[[ Supplied material open ]]

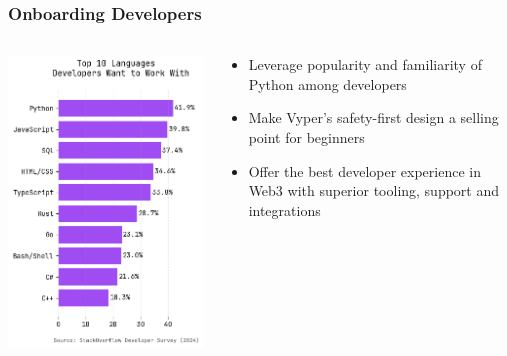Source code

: \documentclass[aspectratio=169]{beamer}
\begin{document}
	\begin{frame}
		\frametitle{Onboarding Developers}
		\begin{columns}[T,totalwidth=\textwidth]
			\begin{column}{0.35\textwidth}
				\vspace{2em} %
				\includegraphics[width=\columnwidth,height=0.75\paperheight,keepaspectratio]{charts/top10.png}
			\end{column}
			\begin{column}{0.65\textwidth}
				\vspace{2em} %
				\begin{itemize}
					\item Leverage popularity and familiarity of Python among developers
					\vspace{0.7em}
					\item Make Vyper's safety-first design a selling point for beginners
					\vspace{0.7em}
					\item Offer the best developer experience in Web3 with superior tooling, support and integrations
				\end{itemize}
			\end{column}
		\end{columns}
	\end{frame}
\end{document}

[[ Supplied material closed ]]

- Task description:
Whenever the string "columns" turns up in a line above, copy that line out.

- Task solution:
		\begin{columns}[T,totalwidth=\textwidth]
		\end{columns}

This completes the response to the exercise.